▶ WHAT YOU ARE ASKED TO DO
Pictures don't belong in the copy; print all the records exactly.
--- ENTRIES PROVIDED Enclosed Below ---
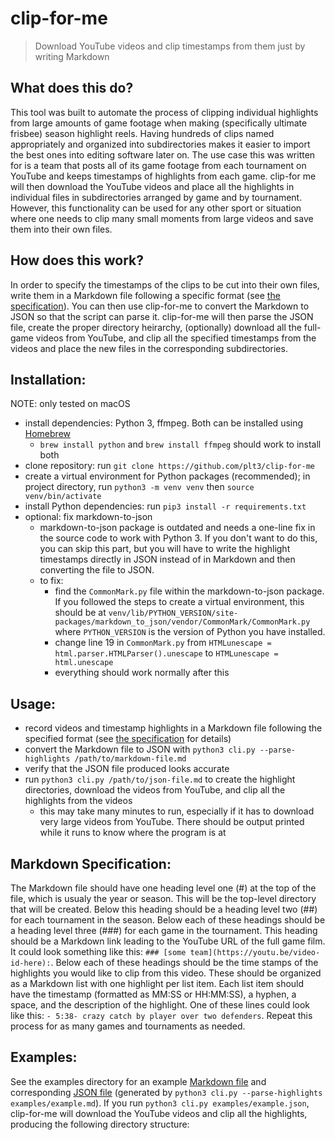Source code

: # clip-for-me

> Download YouTube videos and clip timestamps from them just by writing Markdown

## What does this do?

This tool was built to automate the process of clipping individual highlights from large amounts of game footage when making (specifically ultimate frisbee) season highlight reels. Having hundreds of clips named appropriately and organized into subdirectories makes it easier to import the best ones into editing software later on. The use case this was written for is a team that posts all of its game footage from each tournament on YouTube and keeps timestamps of highlights from each game. clip-for me will then download the YouTube videos and place all the highlights in individual files in subdirectories arranged by game and by tournament. However, this functionality can be used for any other sport or situation where one needs to clip many small moments from large videos and save them into their own files.

## How does this work?

In order to specify the timestamps of the clips to be cut into their own files, write them in a Markdown file following a specific format (see [the specification](#markdown-specification)). You can then use clip-for-me to convert the Markdown to JSON so that the script can parse it. clip-for-me will then parse the JSON file, create the proper directory heirarchy, (optionally) download all the full-game videos from YouTube, and clip all the specified timestamps from the videos and place the new files in the corresponding subdirectories.

## Installation:

NOTE: only tested on macOS

- install dependencies: Python 3, ffmpeg. Both can be installed using [Homebrew](https://brew.sh/)
  - `brew install python` and `brew install ffmpeg` should work to install both
- clone repository: run `git clone https://github.com/plt3/clip-for-me`
- create a virtual environment for Python packages (recommended); in project directory, run `python3 -m venv venv` then `source venv/bin/activate`
- install Python dependencies: run `pip3 install -r requirements.txt`
- optional: fix markdown-to-json
  - markdown-to-json package is outdated and needs a one-line fix in the source code to work with Python 3. If you don't want to do this, you can skip this part, but you will have to write the highlight timestamps directly in JSON instead of in Markdown and then converting the file to JSON.
  - to fix:
    - find the `CommonMark.py` file within the markdown-to-json package. If you followed the steps to create a virtual environment, this should be at `venv/lib/PYTHON_VERSION/site-packages/markdown_to_json/vendor/CommonMark/CommonMark.py` where `PYTHON_VERSION` is the version of Python you have installed.
    - change line 19 in `CommonMark.py` from `HTMLunescape = html.parser.HTMLParser().unescape` to `HTMLunescape = html.unescape`
    - everything should work normally after this

## Usage:

- record videos and timestamp highlights in a Markdown file following the specified format (see [the specification](#markdown-specification) for details)
- convert the Markdown file to JSON with `python3 cli.py --parse-highlights /path/to/markdown-file.md`
- verify that the JSON file produced looks accurate
- run `python3 cli.py /path/to/json-file.md` to create the highlight directories, download the videos from YouTube, and clip all the highlights from the videos
  - this may take many minutes to run, especially if it has to download very large videos from YouTube. There should be output printed while it runs to know where the program is at

## Markdown Specification:

The Markdown file should have one heading level one (#) at the top of the file, which is usualy the year or season. This will be the top-level directory that will be created. Below this heading should be a heading level two (##) for each tournament in the season. Below each of these headings should be a heading level three (###) for each game in the tournament. This heading should be a Markdown link leading to the YouTube URL of the full game film. It could look something like this: `### [some team](https://youtu.be/video-id-here):`. Below each of these headings should be the time stamps of the highlights you would like to clip from this video. These should be organized as a Markdown list with one highlight per list item. Each list item should have the timestamp (formatted as MM:SS or HH:MM:SS), a hyphen, a space, and the description of the highlight. One of these lines could look like this: `- 5:38- crazy catch by player over two defenders`. Repeat this process for as many games and tournaments as needed.

## Examples:

See the examples directory for an example [Markdown file](examples/example.md) and corresponding [JSON file](examples/example.json) (generated by `python3 cli.py --parse-highlights examples/example.md`). If you run `python3 cli.py examples/example.json`, clip-for-me will download the YouTube videos and clip all the highlights, producing the following directory structure:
--- End of Enclosed ENTRIES PROVIDED ---
▶ OUTPUT FOR THIS EXERCISE
Source code

: # clip-for-me

> Download YouTube videos and clip timestamps from them just by writing Markdown

## What does this do?

This tool was built to automate the process of clipping individual highlights from large amounts of game footage when making (specifically ultimate frisbee) season highlight reels. Having hundreds of clips named appropriately and organized into subdirectories makes it easier to import the best ones into editing software later on. The use case this was written for is a team that posts all of its game footage from each tournament on YouTube and keeps timestamps of highlights from each game. clip-for me will then download the YouTube videos and place all the highlights in individual files in subdirectories arranged by game and by tournament. However, this functionality can be used for any other sport or situation where one needs to clip many small moments from large videos and save them into their own files.

## How does this work?

In order to specify the timestamps of the clips to be cut into their own files, write them in a Markdown file following a specific format (see [the specification](#markdown-specification)). You can then use clip-for-me to convert the Markdown to JSON so that the script can parse it. clip-for-me will then parse the JSON file, create the proper directory heirarchy, (optionally) download all the full-game videos from YouTube, and clip all the specified timestamps from the videos and place the new files in the corresponding subdirectories.

## Installation:

NOTE: only tested on macOS

- install dependencies: Python 3, ffmpeg. Both can be installed using [Homebrew](https://brew.sh/)
  - `brew install python` and `brew install ffmpeg` should work to install both
- clone repository: run `git clone https://github.com/plt3/clip-for-me`
- create a virtual environment for Python packages (recommended); in project directory, run `python3 -m venv venv` then `source venv/bin/activate`
- install Python dependencies: run `pip3 install -r requirements.txt`
- optional: fix markdown-to-json
  - markdown-to-json package is outdated and needs a one-line fix in the source code to work with Python 3. If you don't want to do this, you can skip this part, but you will have to write the highlight timestamps directly in JSON instead of in Markdown and then converting the file to JSON.
  - to fix:
    - find the `CommonMark.py` file within the markdown-to-json package. If you followed the steps to create a virtual environment, this should be at `venv/lib/PYTHON_VERSION/site-packages/markdown_to_json/vendor/CommonMark/CommonMark.py` where `PYTHON_VERSION` is the version of Python you have installed.
    - change line 19 in `CommonMark.py` from `HTMLunescape = html.parser.HTMLParser().unescape` to `HTMLunescape = html.unescape`
    - everything should work normally after this

## Usage:

- record videos and timestamp highlights in a Markdown file following the specified format (see [the specification](#markdown-specification) for details)
- convert the Markdown file to JSON with `python3 cli.py --parse-highlights /path/to/markdown-file.md`
- verify that the JSON file produced looks accurate
- run `python3 cli.py /path/to/json-file.md` to create the highlight directories, download the videos from YouTube, and clip all the highlights from the videos
  - this may take many minutes to run, especially if it has to download very large videos from YouTube. There should be output printed while it runs to know where the program is at

## Markdown Specification:

The Markdown file should have one heading level one (#) at the top of the file, which is usualy the year or season. This will be the top-level directory that will be created. Below this heading should be a heading level two (##) for each tournament in the season. Below each of these headings should be a heading level three (###) for each game in the tournament. This heading should be a Markdown link leading to the YouTube URL of the full game film. It could look something like this: `### [some team](https://youtu.be/video-id-here):`. Below each of these headings should be the time stamps of the highlights you would like to clip from this video. These should be organized as a Markdown list with one highlight per list item. Each list item should have the timestamp (formatted as MM:SS or HH:MM:SS), a hyphen, a space, and the description of the highlight. One of these lines could look like this: `- 5:38- crazy catch by player over two defenders`. Repeat this process for as many games and tournaments as needed.

## Examples:

See the examples directory for an example [Markdown file](examples/example.md) and corresponding [JSON file](examples/example.json) (generated by `python3 cli.py --parse-highlights examples/example.md`). If you run `python3 cli.py examples/example.json`, clip-for-me will download the YouTube videos and clip all the highlights, producing the following directory structure:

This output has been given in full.